Personal information
- Full name: Daniel Fualalo
- Born: 20 October 1994 (age 31) Sydney, New South Wales, Australia
- Height: 187 cm (6 ft 2 in)
- Weight: 115 kg (18 st 2 lb)

Playing information
- Position: Lock, Prop
Club
| Years | Team | Pld | T | G | FG | P |
| 2015–19 | Canterbury Bulldogs | 73 | 1 | 0 | 0 | 4 |
Representative
| Years | Team | Pld | T | G | FG | P |
| 2015 | NSW Residents | 1 | 0 | 0 | 0 | 0 |
- Source: As of 9 January 2024

= Danny Fualalo =

Australian rugby league footballer

Danny Fualalo (born 20 October 1994) is an Australian professional rugby league footballer who last played for the Canterbury-Bankstown Bulldogs in the NRL.

==Background==
Fualalo was born in Sydney, New South Wales, Australia. He is of Tongan and Portuguese descent.

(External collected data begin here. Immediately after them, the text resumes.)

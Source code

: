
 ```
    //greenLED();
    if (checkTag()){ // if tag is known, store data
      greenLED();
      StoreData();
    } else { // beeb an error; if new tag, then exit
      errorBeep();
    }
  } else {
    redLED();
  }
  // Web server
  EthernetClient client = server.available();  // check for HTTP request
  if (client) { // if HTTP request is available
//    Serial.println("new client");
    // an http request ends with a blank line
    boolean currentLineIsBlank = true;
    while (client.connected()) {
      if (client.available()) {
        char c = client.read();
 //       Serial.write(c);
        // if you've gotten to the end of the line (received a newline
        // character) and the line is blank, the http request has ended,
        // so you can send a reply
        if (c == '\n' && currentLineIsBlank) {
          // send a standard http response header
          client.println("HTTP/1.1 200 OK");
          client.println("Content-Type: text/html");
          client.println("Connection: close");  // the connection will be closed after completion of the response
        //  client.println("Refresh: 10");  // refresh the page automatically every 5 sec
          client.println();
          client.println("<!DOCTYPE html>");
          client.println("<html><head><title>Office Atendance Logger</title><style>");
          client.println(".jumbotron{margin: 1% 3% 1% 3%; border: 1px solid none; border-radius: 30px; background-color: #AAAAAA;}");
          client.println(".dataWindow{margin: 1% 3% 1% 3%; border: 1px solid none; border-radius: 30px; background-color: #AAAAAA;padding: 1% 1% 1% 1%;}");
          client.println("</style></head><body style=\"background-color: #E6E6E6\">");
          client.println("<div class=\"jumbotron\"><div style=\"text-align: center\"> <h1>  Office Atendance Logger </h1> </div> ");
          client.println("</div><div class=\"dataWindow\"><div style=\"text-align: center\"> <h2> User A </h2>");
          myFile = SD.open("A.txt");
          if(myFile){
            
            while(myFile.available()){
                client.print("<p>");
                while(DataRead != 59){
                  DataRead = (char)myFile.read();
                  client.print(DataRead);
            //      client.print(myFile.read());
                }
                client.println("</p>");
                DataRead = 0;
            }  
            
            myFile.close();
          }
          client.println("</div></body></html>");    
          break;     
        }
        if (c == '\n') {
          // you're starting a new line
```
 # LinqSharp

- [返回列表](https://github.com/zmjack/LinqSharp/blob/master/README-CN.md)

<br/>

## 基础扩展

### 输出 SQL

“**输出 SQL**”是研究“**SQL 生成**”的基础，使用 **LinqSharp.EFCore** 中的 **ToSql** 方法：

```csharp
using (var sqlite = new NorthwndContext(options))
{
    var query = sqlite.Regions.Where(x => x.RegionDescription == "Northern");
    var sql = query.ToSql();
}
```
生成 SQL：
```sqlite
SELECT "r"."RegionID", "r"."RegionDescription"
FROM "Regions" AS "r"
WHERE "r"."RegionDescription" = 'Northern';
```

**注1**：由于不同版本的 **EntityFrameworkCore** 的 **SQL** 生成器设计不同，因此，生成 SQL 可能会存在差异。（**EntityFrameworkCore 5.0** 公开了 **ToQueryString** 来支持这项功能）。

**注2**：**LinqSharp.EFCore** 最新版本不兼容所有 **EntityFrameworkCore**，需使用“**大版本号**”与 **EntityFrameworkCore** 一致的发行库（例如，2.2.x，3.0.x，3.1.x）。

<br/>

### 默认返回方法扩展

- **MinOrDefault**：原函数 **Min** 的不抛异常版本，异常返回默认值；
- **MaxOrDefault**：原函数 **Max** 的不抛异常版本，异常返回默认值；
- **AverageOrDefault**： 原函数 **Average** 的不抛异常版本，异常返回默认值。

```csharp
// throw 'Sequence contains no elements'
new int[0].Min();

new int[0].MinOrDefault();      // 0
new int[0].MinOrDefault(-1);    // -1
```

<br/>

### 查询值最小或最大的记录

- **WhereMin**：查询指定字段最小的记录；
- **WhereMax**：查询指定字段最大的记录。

He played his junior football for the Cabramatta Two Blues, before being signed by the Canterbury-Bankstown Bulldogs.

==Playing career==
===Early career===
From 2012 to 2014, Fualalo played for the Canterbury-Bankstown Bulldogs' NYC team.

===2015===
In 2015, Fualalo moved on to the Bulldogs' New South Wales Cup team. In Round 7 of the 2015 NRL season, he made his NRL debut for the Bulldogs against the Manly Warringah Sea Eagles. On 3 May, he played for the New South Wales Residents against the Queensland Residents. On 11 September, he was named in the 58-man Tonga squad to play the Cook Islands on 17 October.

===2016===
Fualalo made 11 appearances for Canterbury in 2016 as the club qualified for the finals. Fualalo played in Canterbury's elimination final defeat against the Penrith Panthers.

===2017===
Fualalo made 24 appearances for Canterbury-Bankstown in 2017 as the club missed the finals for the first time since 2012. At the end of 2017, Des Hasler was terminated as head coach.

===2018===
Fualalo made 20 appearances for Canterbury as the club endured one of their worst seasons on the field. At one stage, Canterbury were running second last on the table until upset victories over Brisbane Broncos, New Zealand Warriors and St. George saved them from claiming the wooden spoon.

===2019===
Fualalo started the first two games for Canterbury in 2019 but after suffering heavy defeats against New Zealand Warriors and arch-rivals the Parramatta Eels, Fualalo was demoted to reserve grade by coach Dean Pay.

On 16 September, it was revealed that Fualalo would be released at the end of the season after not being offered a new contract for the 2020 season.